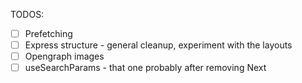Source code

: TODOS:
- [ ] Prefetching
- [ ] Express structure - general cleanup, experiment with the layouts
- [ ] Opengraph images
- [ ] useSearchParams - that one probably after removing Next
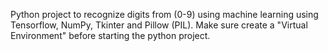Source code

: Python project to recognize digits from (0-9) using machine learning using Tensorflow, NumPy, Tkinter and Pillow (PIL).  Make sure create a "Virtual Environment" before starting the python project.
------
# WHAT IS NEEDED:
Copy the final stretch of the entries exactly: the line containing "- [ ] Opengraph images" and every line after it through the last. Include no pictures and nothing more.

# RESPONSE TO THIS EXERCISE:
- [ ] Opengraph images
- [ ] useSearchParams - that one probably after removing Next
Source code

: Python project to recognize digits from (0-9) using machine learning using Tensorflow, NumPy, Tkinter and Pillow (PIL).  Make sure create a "Virtual Environment" before starting the python project.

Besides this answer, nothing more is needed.